Restate exactly the lines of the entries below, beginning with the first and ending with the line that holds "## Mittwoch, der 14.08.2019". Pictures are not copied.

Rendered images with source text
>>>>

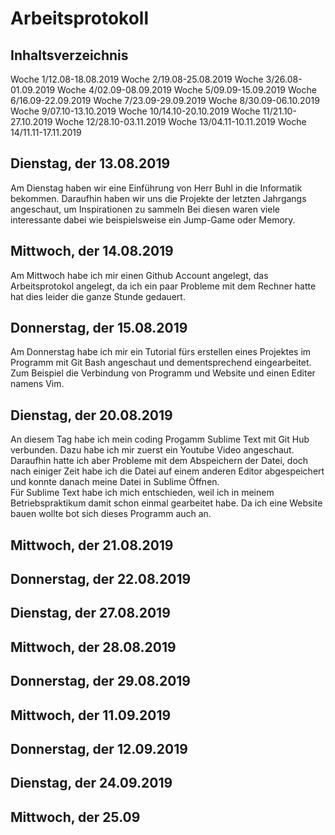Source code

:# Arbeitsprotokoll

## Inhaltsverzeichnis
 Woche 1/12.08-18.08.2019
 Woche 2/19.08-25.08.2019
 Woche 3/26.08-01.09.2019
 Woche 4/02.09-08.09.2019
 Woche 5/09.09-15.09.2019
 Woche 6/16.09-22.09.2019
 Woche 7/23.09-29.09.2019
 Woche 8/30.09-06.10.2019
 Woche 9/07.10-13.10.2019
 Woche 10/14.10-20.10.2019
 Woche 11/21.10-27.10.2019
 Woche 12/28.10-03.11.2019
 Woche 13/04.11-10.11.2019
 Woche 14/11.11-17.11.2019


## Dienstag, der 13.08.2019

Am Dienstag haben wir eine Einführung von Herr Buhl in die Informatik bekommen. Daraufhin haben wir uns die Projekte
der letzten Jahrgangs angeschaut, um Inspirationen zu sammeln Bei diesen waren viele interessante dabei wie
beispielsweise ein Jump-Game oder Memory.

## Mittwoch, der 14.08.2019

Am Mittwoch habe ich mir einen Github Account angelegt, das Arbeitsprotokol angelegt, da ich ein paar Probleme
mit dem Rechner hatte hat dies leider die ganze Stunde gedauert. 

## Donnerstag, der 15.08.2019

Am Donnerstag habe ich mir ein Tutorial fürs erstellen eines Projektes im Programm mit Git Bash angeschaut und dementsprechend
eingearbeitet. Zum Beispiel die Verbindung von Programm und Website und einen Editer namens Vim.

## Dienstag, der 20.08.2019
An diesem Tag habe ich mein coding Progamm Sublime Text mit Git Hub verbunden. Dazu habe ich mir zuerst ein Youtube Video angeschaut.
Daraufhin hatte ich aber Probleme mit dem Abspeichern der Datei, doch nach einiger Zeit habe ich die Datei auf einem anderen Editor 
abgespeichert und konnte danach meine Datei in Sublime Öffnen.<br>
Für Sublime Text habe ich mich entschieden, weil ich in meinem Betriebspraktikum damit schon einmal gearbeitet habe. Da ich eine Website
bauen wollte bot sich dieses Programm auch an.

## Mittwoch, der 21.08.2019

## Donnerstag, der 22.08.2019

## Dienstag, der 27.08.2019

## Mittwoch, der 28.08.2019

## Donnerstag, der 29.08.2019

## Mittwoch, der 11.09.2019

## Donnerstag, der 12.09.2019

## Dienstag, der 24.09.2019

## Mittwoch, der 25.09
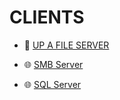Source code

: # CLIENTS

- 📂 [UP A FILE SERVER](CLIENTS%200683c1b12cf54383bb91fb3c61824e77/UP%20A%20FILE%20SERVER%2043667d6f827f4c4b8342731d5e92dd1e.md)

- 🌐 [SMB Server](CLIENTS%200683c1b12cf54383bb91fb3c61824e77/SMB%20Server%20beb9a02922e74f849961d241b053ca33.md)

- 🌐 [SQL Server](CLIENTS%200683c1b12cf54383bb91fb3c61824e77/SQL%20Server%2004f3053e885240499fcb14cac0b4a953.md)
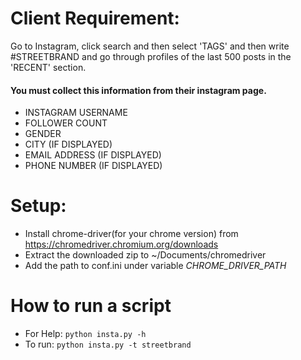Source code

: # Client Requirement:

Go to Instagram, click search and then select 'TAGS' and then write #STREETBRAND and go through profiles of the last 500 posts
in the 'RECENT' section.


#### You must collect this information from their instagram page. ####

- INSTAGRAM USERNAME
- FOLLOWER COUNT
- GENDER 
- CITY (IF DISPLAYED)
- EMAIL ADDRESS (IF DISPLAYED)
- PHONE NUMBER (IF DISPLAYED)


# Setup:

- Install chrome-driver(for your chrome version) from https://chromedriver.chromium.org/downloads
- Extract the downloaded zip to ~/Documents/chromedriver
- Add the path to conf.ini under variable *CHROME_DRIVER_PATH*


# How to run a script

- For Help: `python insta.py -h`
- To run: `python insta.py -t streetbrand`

<<<<

#### [RESULT FOR THIS EXERCISE]
Source code

:# Arbeitsprotokoll

## Inhaltsverzeichnis
 Woche 1/12.08-18.08.2019
 Woche 2/19.08-25.08.2019
 Woche 3/26.08-01.09.2019
 Woche 4/02.09-08.09.2019
 Woche 5/09.09-15.09.2019
 Woche 6/16.09-22.09.2019
 Woche 7/23.09-29.09.2019
 Woche 8/30.09-06.10.2019
 Woche 9/07.10-13.10.2019
 Woche 10/14.10-20.10.2019
 Woche 11/21.10-27.10.2019
 Woche 12/28.10-03.11.2019
 Woche 13/04.11-10.11.2019
 Woche 14/11.11-17.11.2019


## Dienstag, der 13.08.2019

Am Dienstag haben wir eine Einführung von Herr Buhl in die Informatik bekommen. Daraufhin haben wir uns die Projekte
der letzten Jahrgangs angeschaut, um Inspirationen zu sammeln Bei diesen waren viele interessante dabei wie
beispielsweise ein Jump-Game oder Memory.

## Mittwoch, der 14.08.2019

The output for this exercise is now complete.